This April 11 2016, after nearly a year of speculation, the tax authorities of Israel presented their final Circular regarding the taxation of foreign companies providing services through the internet to an audience in Israel.
Against the backdrop of global “public and political criticism regarding the failure to tax giant multinationals” the Tax Commissioner of Israel, Moshe Asher, early in 2015 already explained his intended approach in a draft of this Circular. At that occasion he pointed out that the need for effective taxation of the digital economy has been one of the prime concerns of OECD in its fights against Base Erosion Profit Shifting (BEPS).
The final Circular redefines what is considered a taxable “presence” of a foreign internet company in Israel.
The Circular also addresses the charge of VAT, which currently stands in Israel at a rate of 17 percent, on online transactions. Amendments to VAT law have been proposed in parallel, and once accepted would obligate foreign corporations which maintain digital business activity in relation to the Israeli market to register for Value Added Tax purposes.
Corporate Income Tax
A corporation resident of a tax treaty country signatory on a tax treaty with Israel will be taxable in Israel when activity is being performed though ‘permanent presence’ or 'representative'.

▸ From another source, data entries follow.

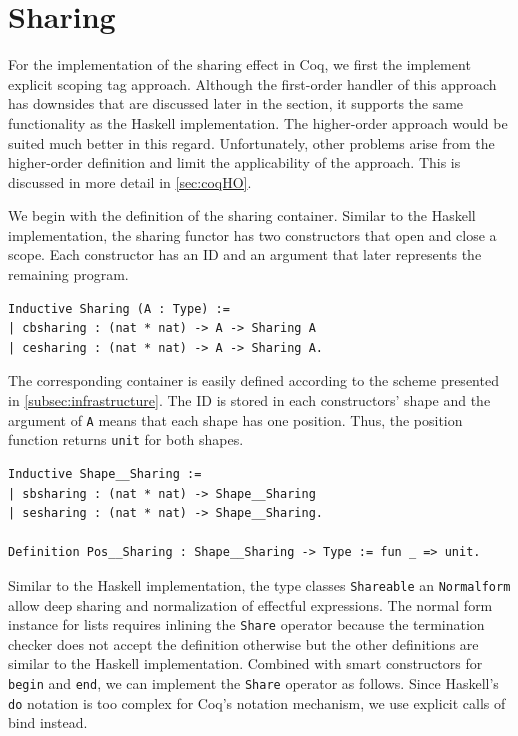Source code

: \documentclass[a4paper, 11pt, fleqn, twoside]{scrreprt}
\newcommand{\hinl}[1]{\texttt{#1}}
\newcommand{\cinl}[1]{\texttt{#1}}
\begin{document}
\section{Sharing}
\label{sec:lawsOfSharing}
For the implementation of the sharing effect in Coq, we first the implement explicit scoping tag approach.
Although the first-order handler of this approach has downsides that are discussed later in the section, it supports the same functionality as the Haskell implementation.
The higher-order approach would be suited much better in this regard.
Unfortunately, other problems arise from the higher-order definition and limit the applicability of the approach.
This is discussed in more detail in \autoref{sec:coqHO}.

We begin with the definition of the sharing container.
Similar to the Haskell implementation, the sharing functor has two constructors that open and close a scope.
Each constructor has an ID and an argument that later represents the remaining program.

\begin{verbatim}
Inductive Sharing (A : Type) :=
| cbsharing : (nat * nat) -> A -> Sharing A
| cesharing : (nat * nat) -> A -> Sharing A.
\end{verbatim}

The corresponding container is easily defined according to the scheme presented in \autoref{subsec:infrastructure}.
The ID is stored in each constructors' shape and the argument of \cinl{A} means that each shape has one position.
Thus, the position function returns \cinl{unit} for both shapes.

\begin{verbatim}
Inductive Shape__Sharing :=
| sbsharing : (nat * nat) -> Shape__Sharing
| sesharing : (nat * nat) -> Shape__Sharing.

Definition Pos__Sharing : Shape__Sharing -> Type := fun _ => unit.
\end{verbatim}

Similar to the Haskell implementation, the type classes \cinl{Shareable} an \cinl{Normalform} allow deep sharing and normalization of effectful expressions.
The normal form instance for lists requires inlining the \cinl{Share} operator because the termination checker does not accept the definition otherwise but the other definitions are similar to the Haskell implementation.
Combined with smart constructors for \cinl{begin} and \cinl{end}, we can implement the \cinl{Share} operator as follows.
Since Haskell's \hinl{do} notation is too complex for Coq's notation mechanism, we use explicit calls of bind instead.
\end{document}
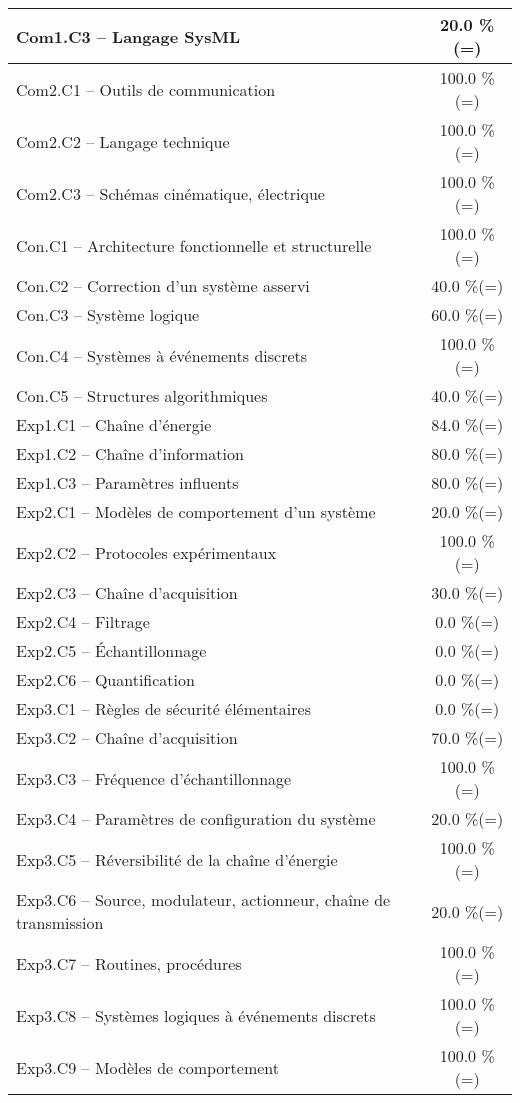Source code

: \begin{center}
\begin{tabular}{|p{.7\linewidth}|c|}
Com1.C3 -- Langage SysML&20.0 \%(=)\\ \hline 
Com2.C1 -- Outils de communication&100.0 \%(=)\\ \hline 
Com2.C2 -- Langage technique&100.0 \%(=)\\ \hline 
Com2.C3 -- Schémas cinématique, électrique&100.0 \%(=)\\ \hline 
Con.C1 -- Architecture fonctionnelle et structurelle&100.0 \%(=)\\ \hline 
Con.C2 -- Correction d’un système asservi&40.0 \%(=)\\ \hline 
Con.C3 -- Système logique&60.0 \%(=)\\ \hline 
Con.C4 -- Systèmes à événements discrets&100.0 \%(=)\\ \hline 
Con.C5 -- Structures algorithmiques&40.0 \%(=)\\ \hline 
Exp1.C1 -- Chaîne d’énergie&84.0 \%(=)\\ \hline 
Exp1.C2 -- Chaîne d’information&80.0 \%(=)\\ \hline 
Exp1.C3 -- Paramètres influents&80.0 \%(=)\\ \hline 
Exp2.C1 -- Modèles de comportement d’un système&20.0 \%(=)\\ \hline 
Exp2.C2 -- Protocoles expérimentaux&100.0 \%(=)\\ \hline 
Exp2.C3 -- Chaîne d’acquisition&30.0 \%(=)\\ \hline 
Exp2.C4 -- Filtrage&0.0 \%(=)\\ \hline 
Exp2.C5 -- Échantillonnage&0.0 \%(=)\\ \hline 
Exp2.C6 -- Quantification&0.0 \%(=)\\ \hline 
Exp3.C1 -- Règles de sécurité élémentaires&0.0 \%(=)\\ \hline 
Exp3.C2 -- Chaîne d'acquisition&70.0 \%(=)\\ \hline 
Exp3.C3 -- Fréquence d’échantillonnage&100.0 \%(=)\\ \hline 
Exp3.C4 -- Paramètres de configuration du système&20.0 \%(=)\\ \hline 
Exp3.C5 -- Réversibilité de la chaîne d’énergie&100.0 \%(=)\\ \hline 
Exp3.C6 -- Source, modulateur, actionneur, chaîne de transmission&20.0 \%(=)\\ \hline 
Exp3.C7 -- Routines, procédures &100.0 \%(=)\\ \hline 
Exp3.C8 -- Systèmes logiques à événements discrets&100.0 \%(=)\\ \hline 
Exp3.C9 -- Modèles de comportement&100.0 \%(=)\\ \hline 

\end{tabular}
\end{center}
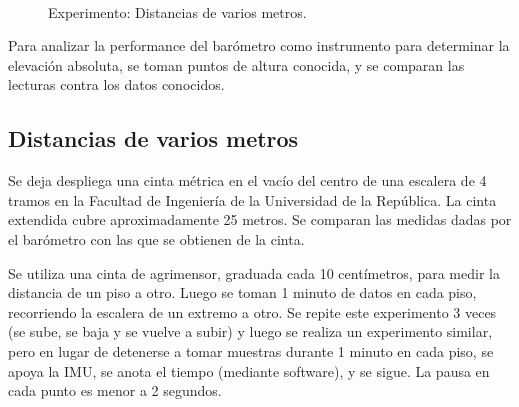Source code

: \documentclass[spanish,12pt,a4paper,titlepage]{report}
\begin{document}
\begin{figure}
\vspace{-70pt}
  \begin{center}
	\\
  \end{center}
  \caption{Experimento: Distancias de varios metros.}
\label{fig:escalera-fing}
\vspace{-40pt}
\end{figure}

Para analizar la performance del barómetro como instrumento para determinar la elevación absoluta, se toman puntos de altura conocida, y se comparan las lecturas contra los datos conocidos.

\subsection{Distancias de varios metros}

Se deja despliega una cinta métrica en el vacío del centro de una escalera de 4 tramos en la Facultad de Ingeniería de la Universidad de la República. La cinta extendida cubre aproximadamente 25 metros. Se comparan las medidas dadas por el barómetro con las que se obtienen de la cinta.

Se utiliza una cinta de agrimensor, graduada cada 10 centímetros, para medir la distancia de un piso a otro. Luego se toman 1 minuto de datos en cada piso, recorriendo la escalera de un extremo a otro. Se repite este experimento 3 veces (se sube, se baja y se vuelve a subir) y luego se realiza un experimento similar, pero en lugar de detenerse a tomar muestras durante 1 minuto en cada piso, se apoya la IMU, se anota el tiempo (mediante software), y se sigue. La pausa en cada punto es menor a 2 segundos.
\end{document}
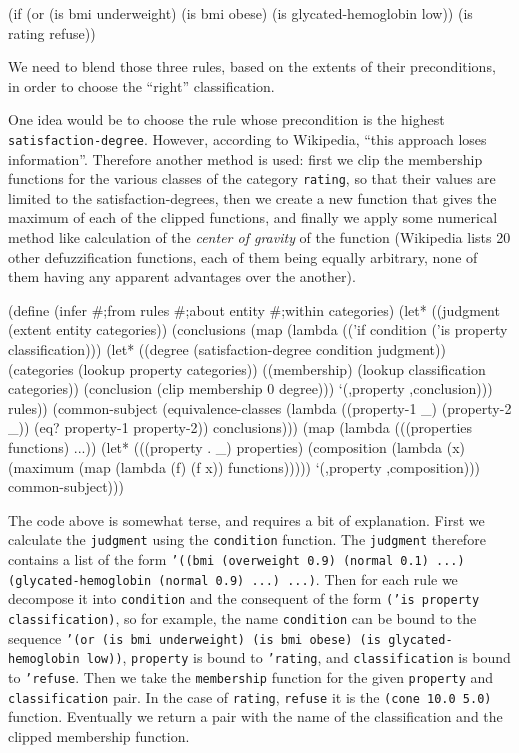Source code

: \begin{Snippet}
(if (or (is bmi underweight) (is bmi obese)
        (is glycated-hemoglobin low))
    (is rating refuse))
\end{Snippet}


We need to blend those three rules, based on the extents
of their preconditions, in order to choose the ``right''
classification.

One idea would be to choose the rule whose precondition
is the highest \texttt{satisfaction-degree}. However, according
to Wikipedia, ``this approach loses information''. Therefore
another method is used: first we clip the membership functions
for the various classes of the category \texttt{rating}, so that
their values are limited to the satisfaction-degrees, then
we create a new function that gives the maximum of each of the
clipped functions, and finally we apply some numerical method
like calculation of the \textit{center of gravity} of the function
(Wikipedia lists 20 other defuzzification functions, each of them being
equally arbitrary, none of them having any apparent advantages
over the another).

\begin{Snippet}
(define (infer #;from rules #;about entity #;within categories)
  (let* ((judgment (extent entity categories)) 
	 (conclusions 
          (map
           (lambda (('if condition ('is property classification)))
             (let* ((degree (satisfaction-degree condition judgment))
                    (categories (lookup property categories))
                    ((membership) (lookup classification categories))
                    (conclusion (clip membership 0 degree)))
               `(,property ,conclusion)))
           rules))
	 (common-subject (equivalence-classes 
			  (lambda ((property-1 _) (property-2 _))
			    (eq? property-1 property-2))
			  conclusions)))
    (map (lambda (((properties functions) ...))
	   (let* (((property . _) properties)
		  (composition (lambda (x)
		 		 (maximum (map (lambda (f) 
                                                 (f x))
                                               functions)))))
	     `(,property ,composition)))
	 common-subject)))
\end{Snippet}

The code above is somewhat terse, and requires a bit of explanation.
First we calculate the \texttt{judgment} using the \texttt{condition}
function. The \texttt{judgment} therefore contains a list of the
form \texttt{'((bmi (overweight 0.9) (normal 0.1) ...)
(glycated-hemoglobin (normal 0.9) ...) ...)}. Then for each rule
we decompose it into \texttt{condition} and the consequent of the form
\texttt{('is property classification)}, so for example, the name
\texttt{condition} can be bound to the sequence 
\texttt{'(or (is bmi underweight) (is bmi obese) 
(is glycated-hemoglobin low))},  \texttt{property} is bound to 
\texttt{'rating}, and \texttt{classification} is bound to 
\texttt{'refuse}. Then we take the \texttt{membership} function
for the given \texttt{property} and \texttt{classification} pair.
In the case of \texttt{rating}, \texttt{refuse} it is the 
\texttt{(cone 10.0 5.0)} function. Eventually we return a pair with
the name of the classification and the clipped membership function.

The actual presence of representation, the deemed presence of such a permanent establishment or a presence by way of determination of various elements such as where the server presence, use of office space in Israel by the foreign company provided by third parties or related local parties. Also preparatory and auxiliary activities in Israel, such as sales and marketing activities, by other parties or related parties may be considered a permanent establishment of the foreign internet company.
A mix of activities by a foreign internet company and a local (related) company in Israel – even if incidental - could potentially lead to taxation of a presumed economic presence of the foreign company. In respect of a ‘dependent agent’ in Israel, the Circular does favor a broader approach of interpretation than current global views. The Circular promotes a view that the "dealing with contracts by a representative for the foreign company" would include the managing of informal understandings binding the foreign company, which would include the handling of initial negotiations with potential clients depending on their substance and frequency.

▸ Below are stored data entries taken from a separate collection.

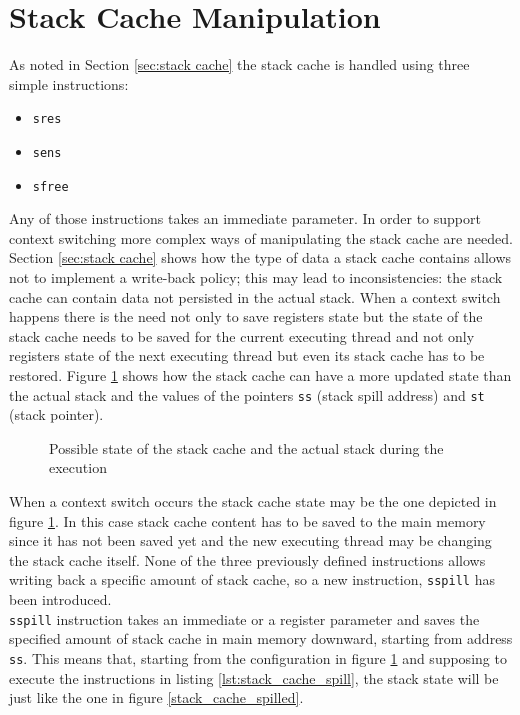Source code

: \section{Stack Cache Manipulation}

As noted in Section \ref{sec:stack cache} the stack cache is handled using three simple instructions:
\begin{itemize}
	\item \texttt{sres} 
	\item \texttt{sens}
	\item \texttt{sfree}
\end{itemize}

Any of those instructions takes an immediate parameter. In order to support context switching more complex ways of manipulating the stack cache are needed. Section \ref{sec:stack cache} shows how the type of data a stack cache contains allows not to implement a write-back policy; this may lead to inconsistencies: the stack cache can contain data not persisted in the actual stack. When a context switch happens there is the need not only to save registers state but the state of the stack cache needs to be saved for the current executing thread and not only registers state of the next executing thread but even its stack cache has to be restored. Figure \ref{stack_cache_inconsistency} shows how the stack cache can have a more updated state than the actual stack and the values of the pointers \texttt{ss} (stack spill address) and \texttt{st} (stack pointer).


	\begin{figure}[!ht]
		\begin{center}
		\end{center}
		\caption{Possible state of the stack cache and the actual stack during the execution}
		\label{stack_cache_inconsistency}
	\end{figure}

When a context switch occurs the stack cache state may be the one depicted in figure \ref{stack_cache_inconsistency}. In this case stack cache content has to be saved to the main memory since it has not been saved yet and the new executing thread may be changing the stack cache itself. None of the three previously defined instructions allows writing back a specific amount of stack cache, so a new instruction, \texttt{sspill} has been introduced.\\ 

\texttt{sspill} instruction takes an immediate or a register parameter and saves the specified amount of stack cache in main memory downward, starting from address \texttt{ss}. This means that, starting from the configuration in figure \ref{stack_cache_inconsistency} and supposing to execute the instructions in listing \ref{lst:stack_cache_spill}, the stack state will be just like the one in figure \ref{stack_cache_spilled}.

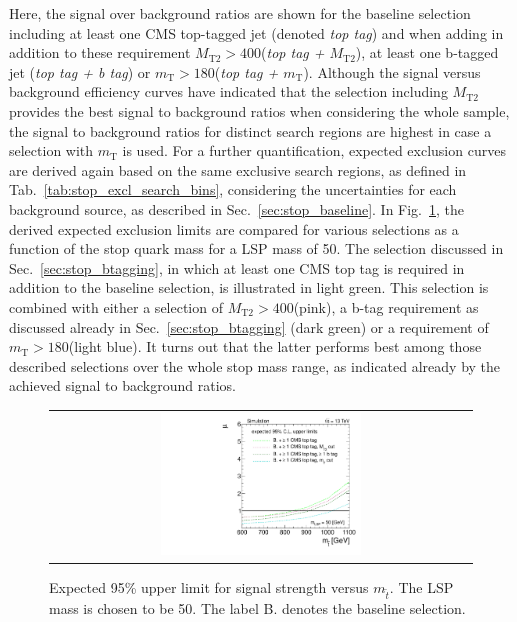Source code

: Here, the signal over background ratios are shown for the baseline selection including at least one CMS top-tagged jet (denoted \textit{top tag}) and when adding in addition to these requirement $M_\mathrm{T2} > 400$\gev (\textit{top tag + $M_\mathrm{T2}$}), at least one b-tagged jet (\textit{top tag + b tag}) or $m_\mathrm{T} > 180$\gev (\textit{top tag + $m_\mathrm{T}$}). Although the signal versus background efficiency curves have indicated that the selection including $M_\mathrm{T2}$ provides the best signal to background ratios when considering the whole sample, the signal to background ratios for distinct search regions are highest in case a selection with $m_\mathrm{T}$ is used. For a further quantification, expected exclusion curves are derived again based on the same exclusive search regions, as defined in Tab.~\ref{tab:stop_excl_search_bins}, considering the uncertainties for each background source, as described in Sec.~\ref{sec:stop_baseline}. In Fig.~\ref{fig:stop_baselinetoptag_limit}, the derived expected exclusion limits are compared for various selections as a function of the stop quark mass for a LSP mass of 50\gev. The selection discussed in Sec.~\ref{sec:stop_btagging}, in which at least one CMS top tag is required in addition to the baseline selection, is illustrated in light green. This selection is combined with either a selection of $M_\mathrm{T2} > 400$\gev (pink), a b-tag requirement as discussed already in Sec.~\ref{sec:stop_btagging} (dark green) or a requirement of $m_\mathrm{T} > 180$\gev (light blue). It turns out that the latter performs best among those described selections over the whole stop mass range, as indicated already by the achieved signal to background ratios. 
\begin{figure}[!h]
  \centering
  \begin{tabular}{c}
                \includegraphics[width=0.49\textwidth]{figures/limitplot4BinSel_BaselineBTagTopTagTransverseMassMT2_LSP50.pdf} 
  \end{tabular}
  \caption{Expected 95\% upper limit for signal strength versus $m_{\tilde{t}}$. The LSP mass is chosen to be 50\gev. The label B. denotes the baseline selection.}
  \label{fig:stop_baselinetoptag_limit}
\end{figure}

ITA has authority to demand of domestic related party companies to obtain information regarding the activities in Israel, to the extent necessary to determine whether there a ‘permanent establishment’ exists and to determine a proper attribution of income thereto.

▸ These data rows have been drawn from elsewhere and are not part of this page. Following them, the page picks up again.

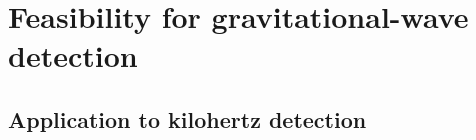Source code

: 

\section{Feasibility for gravitational-wave detection}







\subsection{Application to kilohertz detection}

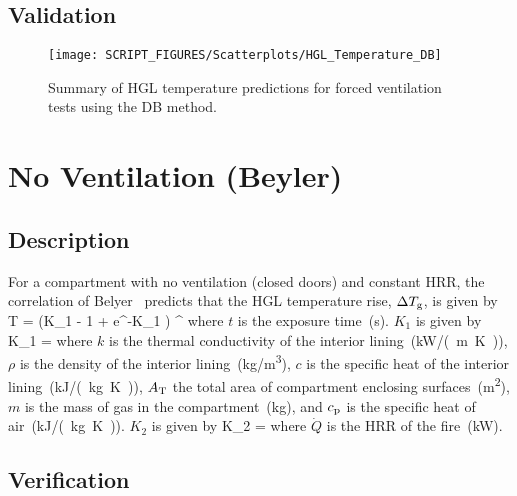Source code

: \clearpage


\subsection*{Validation}

\begin{figure}[!ht]
\begin{center}
\texttt{[image: SCRIPT\_FIGURES/Scatterplots/HGL\_Temperature\_DB]}
\end{center}
\caption[Summary of HGL temperature predictions for forced ventilation tests (DB)]
{Summary of HGL temperature predictions for forced ventilation tests using the DB method.}
\label{HGL_Summary_Forced_Ventilation_DB}
\end{figure}


\clearpage


\section{No Ventilation (Beyler)}

\subsection*{Description}

For a compartment with no ventilation (closed doors) and constant HRR, the correlation of Belyer~\cite{SFPE:Walton} predicts that the HGL temperature rise, $\Delta T\sb{g}$, is given by
\be
\Delta T =  (K_1  - 1 + e^{-K_1 }) \quad ^
\label{eq:Beyler}
\ee
where $t$ is the exposure time~(\si{\second}). $K_1$ is given by
\be
K_1 = 
\label{eq:Beyler_K1}
\ee
where $k$ is the thermal conductivity of the interior lining~(\si{kW/(m.K)}), $\rho$ is the density of the interior lining~(\si{kg/m^3}), $c$ is the specific heat of the interior lining~(\si{kJ/(kg.K)}), $A\sb{T}$ the total area of compartment enclosing surfaces~(\si{m^2}), $m$ is the mass of gas in the compartment~(\si{kg}), and $c\sb{p}$ is the specific heat of air~(\si{kJ/(kg.K)}). $K_2$ is given by
\be
K_2 = 
\label{eq:Beyler_K2}
\ee
where $\dot Q$ is the HRR of the fire~(\si{kW}).


\clearpage


\subsection*{Verification}

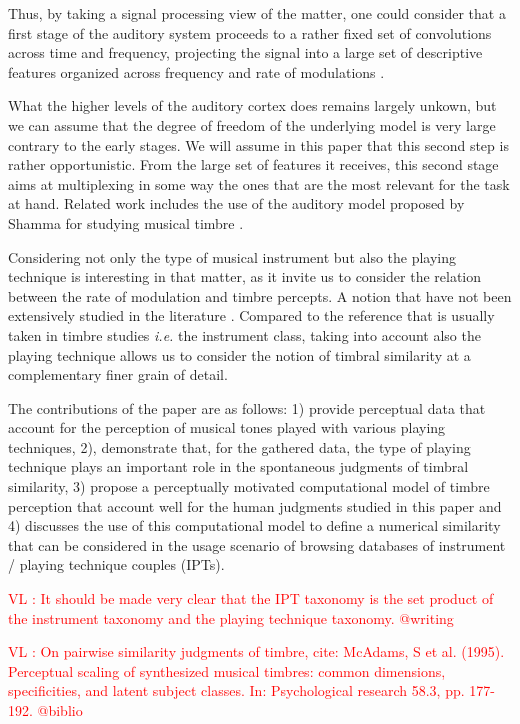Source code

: \documentclass{article}
\newcommand{\ipts}{IPTs\xspace}
\newcommand{\vl}[1]{\textcolor{red}{VL : #1}}
\begin{document}
Thus, by taking a signal processing view of the matter, one could consider that a first stage of the auditory system proceeds to a rather fixed set of convolutions across time and frequency, projecting the signal into a large set of descriptive features organized across frequency and rate of modulations \cite{anden2014deep}.

What the higher levels of the auditory cortex does remains largely unkown, but we can assume that the degree of freedom of the underlying model is very large contrary to the early stages.  We will assume in this paper that this second step is rather opportunistic. From the large set of features it receives, this second stage aims at multiplexing in some way the ones that are the most relevant for the task at hand. Related work includes the use of the auditory model proposed by Shamma for studying musical timbre \cite{patil2012music}.

Considering not only the type of musical instrument but also the playing technique is interesting in that matter, as it invite us to consider the relation between the rate of modulation and timbre percepts. A notion that have not been extensively studied in the literature \cite{burred2010dynamic}. Compared to the reference that is usually taken in timbre studies \textit{i.e.} the instrument class, taking into account also the playing technique allows us to consider the notion of timbral similarity at a complementary finer grain of detail.

The contributions of the paper are as follows:
1) provide perceptual data that account for the perception of musical tones played with various playing techniques, 2), demonstrate that, for the gathered data, the type of playing technique plays an important role in the spontaneous judgments of timbral similarity, 3) propose a perceptually motivated computational model of timbre perception that account well for the human judgments studied in this paper and 4) discusses the use of this computational model to define a numerical similarity that can be considered in the usage scenario of browsing databases of instrument / playing technique couples (\ipts).

\vl{It should be made very clear that the IPT taxonomy is
the set product of the instrument taxonomy
and the playing technique taxonomy. @writing}

\vl{On pairwise similarity judgments of timbre, cite:
McAdams, S et al. (1995). Perceptual scaling of synthesized musical
timbres: common dimensions, specificities, and latent subject
classes. In: Psychological research 58.3, pp. 177-192.
@biblio}
\end{document}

The Circular also addresses the obligation to charge VAT, which currently stands at a rate of 18 percent. A foreign corporation which maintains substantial business activity in Israel via the internet, shall be required to register for Value Added Tax and its transactions with its Israeli market shall be liable to Value Added Tax. Thus, for example, a foreign website operator which provides advertising services or brokerage involving clients in Israel, or users in Israel, will be required to register as an entrepreneur for VAT purposes and should charge VAT on its services.
A foreign company operating a website for booking cars or hotels to Israeli consumers would be required to register as a “dealer” for VAT purposes and charge VAT on its transactions with Israeli residents. This raises many questions, as at the end of the day the service of the car rental or the hotel stay is not provided in Israel and not subject to VAT in Israel. In the case of the operation of a search engine by a foreign company, the company must register for VAT in respect of the income generated from Israeli clients.
Finally, it is important to note that where a permanent establishment is deemed to exist for income tax purposes, the Circular adopts a presumption that the company will need to register for VAT as well. This, within an OECD context, has not yet been decided.
The Circular does not have the standing of legislation and is, to a degree, in contrast with modern accepted international taxation principles and even in contrast with the already quite progressive anti-tax planning recommendations by OECD of the BEPS project.
These developments are very significant, raise many questions/uncertainty and will trigger additional regulatory (administrative & tax) requirements to most foreign providers of a digital service or good in(-to) Israel.